_ABOUT THIS EXERCISE_
Set down the whole listing below exactly, without pictures.

※

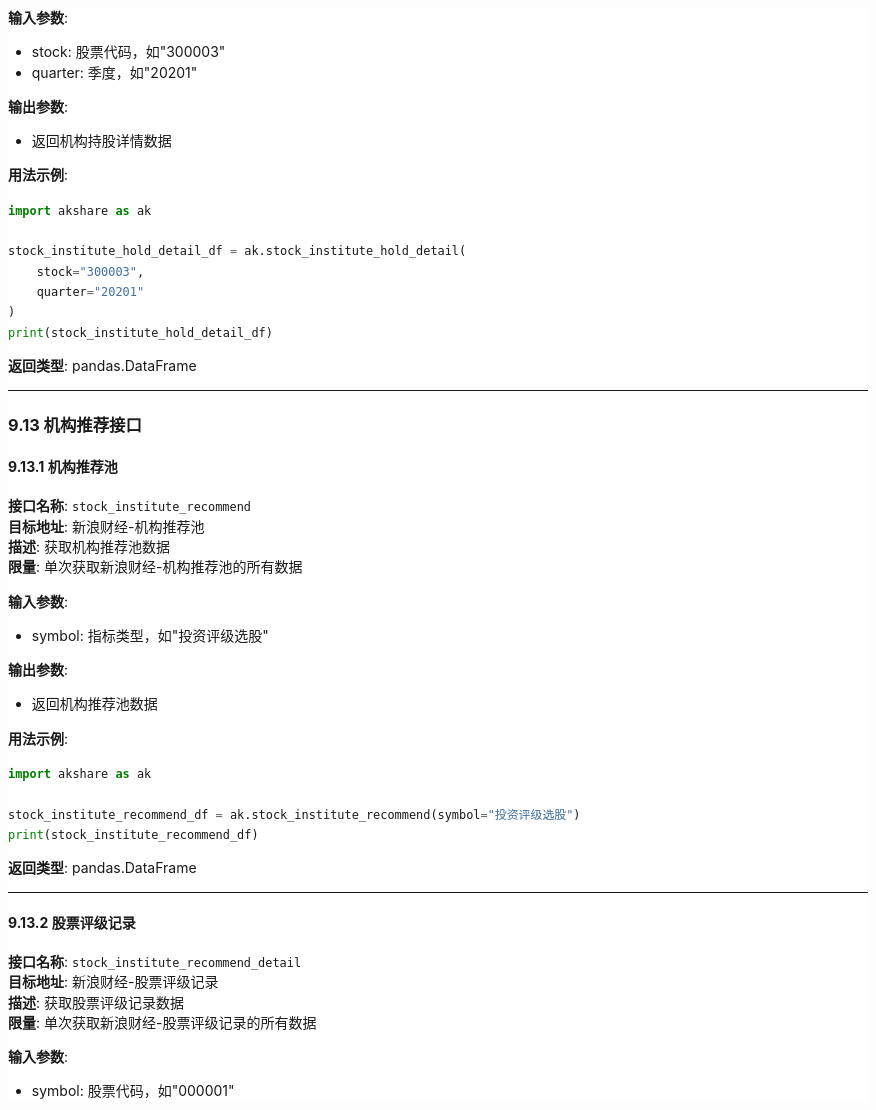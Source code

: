**输入参数**:
- stock: 股票代码，如"300003"
- quarter: 季度，如"20201"

**输出参数**:
- 返回机构持股详情数据

**用法示例**:
```python
import akshare as ak

stock_institute_hold_detail_df = ak.stock_institute_hold_detail(
    stock="300003", 
    quarter="20201"
)
print(stock_institute_hold_detail_df)
```

**返回类型**: pandas.DataFrame

---

### 9.13 机构推荐接口

#### 9.13.1 机构推荐池
**接口名称**: `stock_institute_recommend`  
**目标地址**: 新浪财经-机构推荐池  
**描述**: 获取机构推荐池数据  
**限量**: 单次获取新浪财经-机构推荐池的所有数据  

**输入参数**:
- symbol: 指标类型，如"投资评级选股"

**输出参数**:
- 返回机构推荐池数据

**用法示例**:
```python
import akshare as ak

stock_institute_recommend_df = ak.stock_institute_recommend(symbol="投资评级选股")
print(stock_institute_recommend_df)
```

**返回类型**: pandas.DataFrame

---

#### 9.13.2 股票评级记录
**接口名称**: `stock_institute_recommend_detail`  
**目标地址**: 新浪财经-股票评级记录  
**描述**: 获取股票评级记录数据  
**限量**: 单次获取新浪财经-股票评级记录的所有数据  

**输入参数**:
- symbol: 股票代码，如"000001"
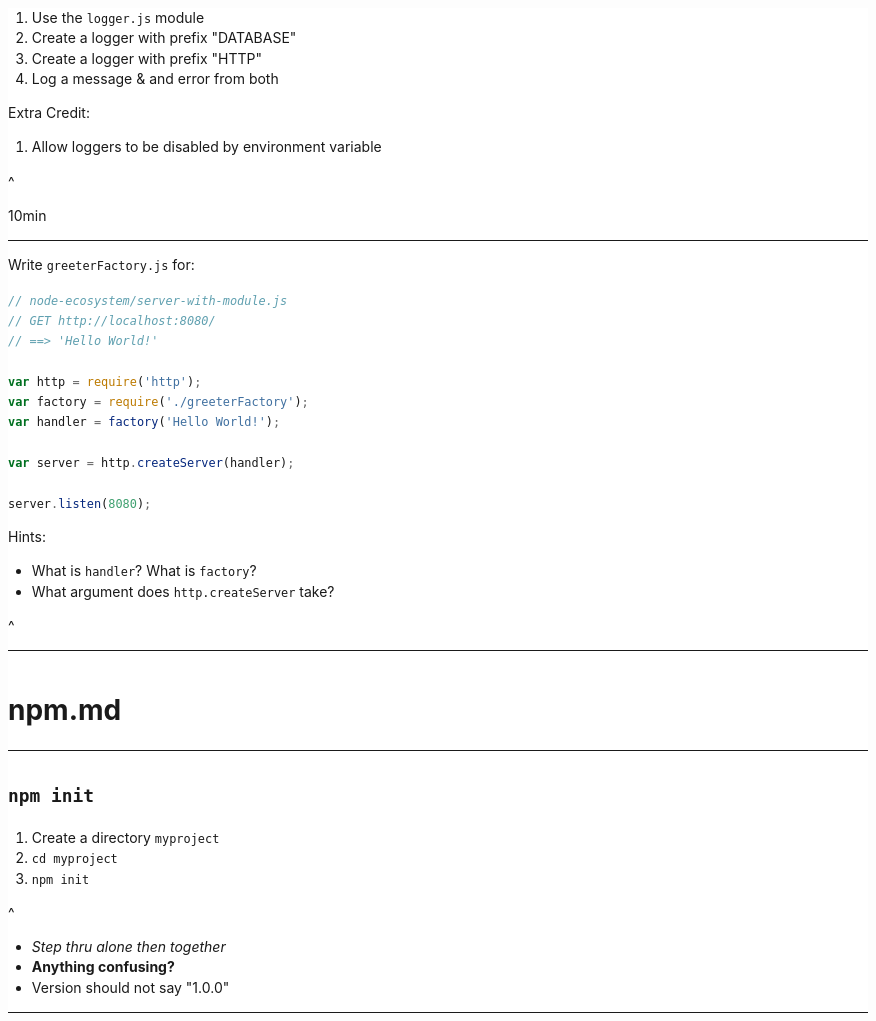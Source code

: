 1. Use the `logger.js` module
2. Create a logger with prefix "DATABASE"
2. Create a logger with prefix "HTTP"
3. Log a message & and error from both

Extra Credit:

1. Allow loggers to be disabled by environment variable

^

10min


---




Write `greeterFactory.js` for:

```js
// node-ecosystem/server-with-module.js
// GET http://localhost:8080/
// ==> 'Hello World!'

var http = require('http');
var factory = require('./greeterFactory');
var handler = factory('Hello World!');

var server = http.createServer(handler);

server.listen(8080);
```

Hints:
* What is `handler`? What is `factory`?
* What argument does `http.createServer` take?

^

---


# npm.md 


---



## `npm init`

1. Create a directory `myproject`
2. `cd myproject`
3. `npm init`

^
- *Step thru alone then together*
- **Anything confusing?**
- Version should not say "1.0.0"

---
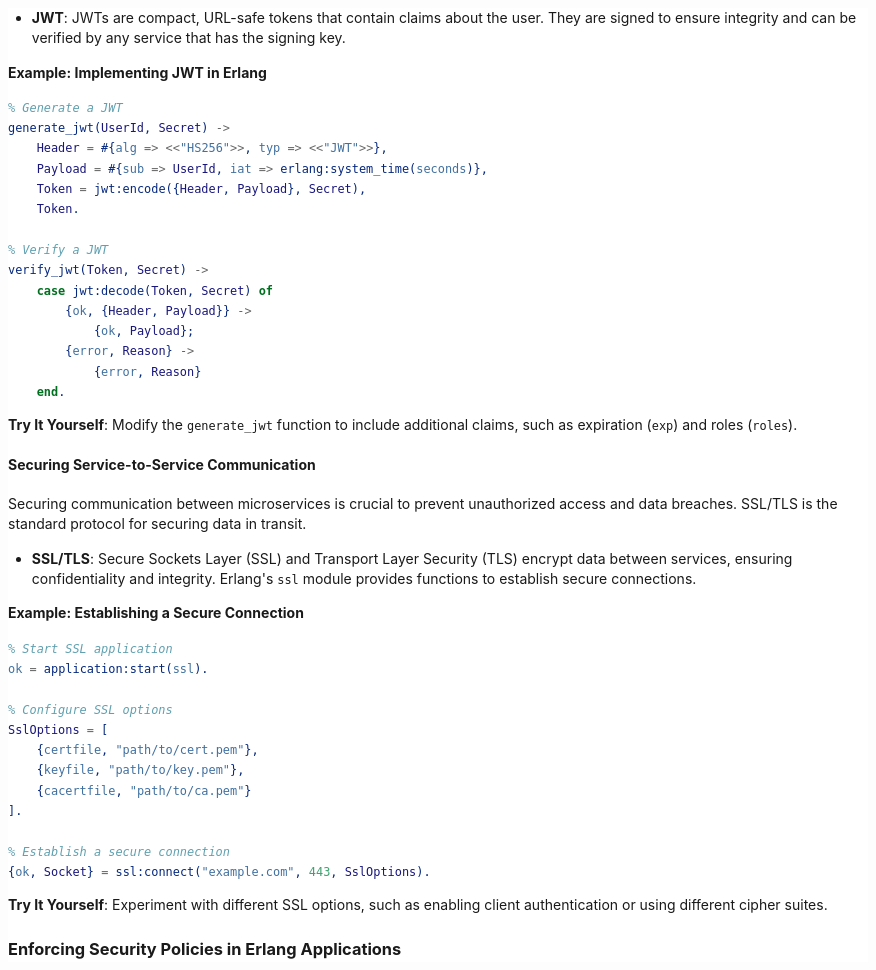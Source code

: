 - **JWT**: JWTs are compact, URL-safe tokens that contain claims about the user. They are signed to ensure integrity and can be verified by any service that has the signing key.

**Example: Implementing JWT in Erlang**

```erlang
% Generate a JWT
generate_jwt(UserId, Secret) ->
    Header = #{alg => <<"HS256">>, typ => <<"JWT">>},
    Payload = #{sub => UserId, iat => erlang:system_time(seconds)},
    Token = jwt:encode({Header, Payload}, Secret),
    Token.

% Verify a JWT
verify_jwt(Token, Secret) ->
    case jwt:decode(Token, Secret) of
        {ok, {Header, Payload}} ->
            {ok, Payload};
        {error, Reason} ->
            {error, Reason}
    end.
```

**Try It Yourself**: Modify the `generate_jwt` function to include additional claims, such as expiration (`exp`) and roles (`roles`).

#### Securing Service-to-Service Communication

Securing communication between microservices is crucial to prevent unauthorized access and data breaches. SSL/TLS is the standard protocol for securing data in transit.

- **SSL/TLS**: Secure Sockets Layer (SSL) and Transport Layer Security (TLS) encrypt data between services, ensuring confidentiality and integrity. Erlang's `ssl` module provides functions to establish secure connections.

**Example: Establishing a Secure Connection**

```erlang
% Start SSL application
ok = application:start(ssl).

% Configure SSL options
SslOptions = [
    {certfile, "path/to/cert.pem"},
    {keyfile, "path/to/key.pem"},
    {cacertfile, "path/to/ca.pem"}
].

% Establish a secure connection
{ok, Socket} = ssl:connect("example.com", 443, SslOptions).
```

**Try It Yourself**: Experiment with different SSL options, such as enabling client authentication or using different cipher suites.

### Enforcing Security Policies in Erlang Applications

※

_ANSWER SPACE_
Source code

:**输入参数**:
- stock: 股票代码，如"300003"
- quarter: 季度，如"20201"

**输出参数**:
- 返回机构持股详情数据

**用法示例**:
```python
import akshare as ak

stock_institute_hold_detail_df = ak.stock_institute_hold_detail(
    stock="300003", 
    quarter="20201"
)
print(stock_institute_hold_detail_df)
```

**返回类型**: pandas.DataFrame

---

### 9.13 机构推荐接口

#### 9.13.1 机构推荐池
**接口名称**: `stock_institute_recommend`  
**目标地址**: 新浪财经-机构推荐池  
**描述**: 获取机构推荐池数据  
**限量**: 单次获取新浪财经-机构推荐池的所有数据  

**输入参数**:
- symbol: 指标类型，如"投资评级选股"

**输出参数**:
- 返回机构推荐池数据

**用法示例**:
```python
import akshare as ak

stock_institute_recommend_df = ak.stock_institute_recommend(symbol="投资评级选股")
print(stock_institute_recommend_df)
```

**返回类型**: pandas.DataFrame

---

#### 9.13.2 股票评级记录
**接口名称**: `stock_institute_recommend_detail`  
**目标地址**: 新浪财经-股票评级记录  
**描述**: 获取股票评级记录数据  
**限量**: 单次获取新浪财经-股票评级记录的所有数据  

**输入参数**:
- symbol: 股票代码，如"000001"
Source code

: 1. Use the `logger.js` module
2. Create a logger with prefix "DATABASE"
2. Create a logger with prefix "HTTP"
3. Log a message & and error from both

Extra Credit:

1. Allow loggers to be disabled by environment variable

^

10min


---




Write `greeterFactory.js` for:

```js
// node-ecosystem/server-with-module.js
// GET http://localhost:8080/
// ==> 'Hello World!'

var http = require('http');
var factory = require('./greeterFactory');
var handler = factory('Hello World!');

var server = http.createServer(handler);

server.listen(8080);
```

Hints:
* What is `handler`? What is `factory`?
* What argument does `http.createServer` take?

^

---


# npm.md 


---



## `npm init`

1. Create a directory `myproject`
2. `cd myproject`
3. `npm init`

^
- *Step thru alone then together*
- **Anything confusing?**
- Version should not say "1.0.0"

---
Source code

: - **JWT**: JWTs are compact, URL-safe tokens that contain claims about the user. They are signed to ensure integrity and can be verified by any service that has the signing key.

**Example: Implementing JWT in Erlang**

```erlang
% Generate a JWT
generate_jwt(UserId, Secret) ->
    Header = #{alg => <<"HS256">>, typ => <<"JWT">>},
    Payload = #{sub => UserId, iat => erlang:system_time(seconds)},
    Token = jwt:encode({Header, Payload}, Secret),
    Token.

% Verify a JWT
verify_jwt(Token, Secret) ->
    case jwt:decode(Token, Secret) of
        {ok, {Header, Payload}} ->
            {ok, Payload};
        {error, Reason} ->
            {error, Reason}
    end.
```

**Try It Yourself**: Modify the `generate_jwt` function to include additional claims, such as expiration (`exp`) and roles (`roles`).

#### Securing Service-to-Service Communication

Securing communication between microservices is crucial to prevent unauthorized access and data breaches. SSL/TLS is the standard protocol for securing data in transit.

- **SSL/TLS**: Secure Sockets Layer (SSL) and Transport Layer Security (TLS) encrypt data between services, ensuring confidentiality and integrity. Erlang's `ssl` module provides functions to establish secure connections.

**Example: Establishing a Secure Connection**

```erlang
% Start SSL application
ok = application:start(ssl).

% Configure SSL options
SslOptions = [
    {certfile, "path/to/cert.pem"},
    {keyfile, "path/to/key.pem"},
    {cacertfile, "path/to/ca.pem"}
].

% Establish a secure connection
{ok, Socket} = ssl:connect("example.com", 443, SslOptions).
```

**Try It Yourself**: Experiment with different SSL options, such as enabling client authentication or using different cipher suites.

### Enforcing Security Policies in Erlang Applications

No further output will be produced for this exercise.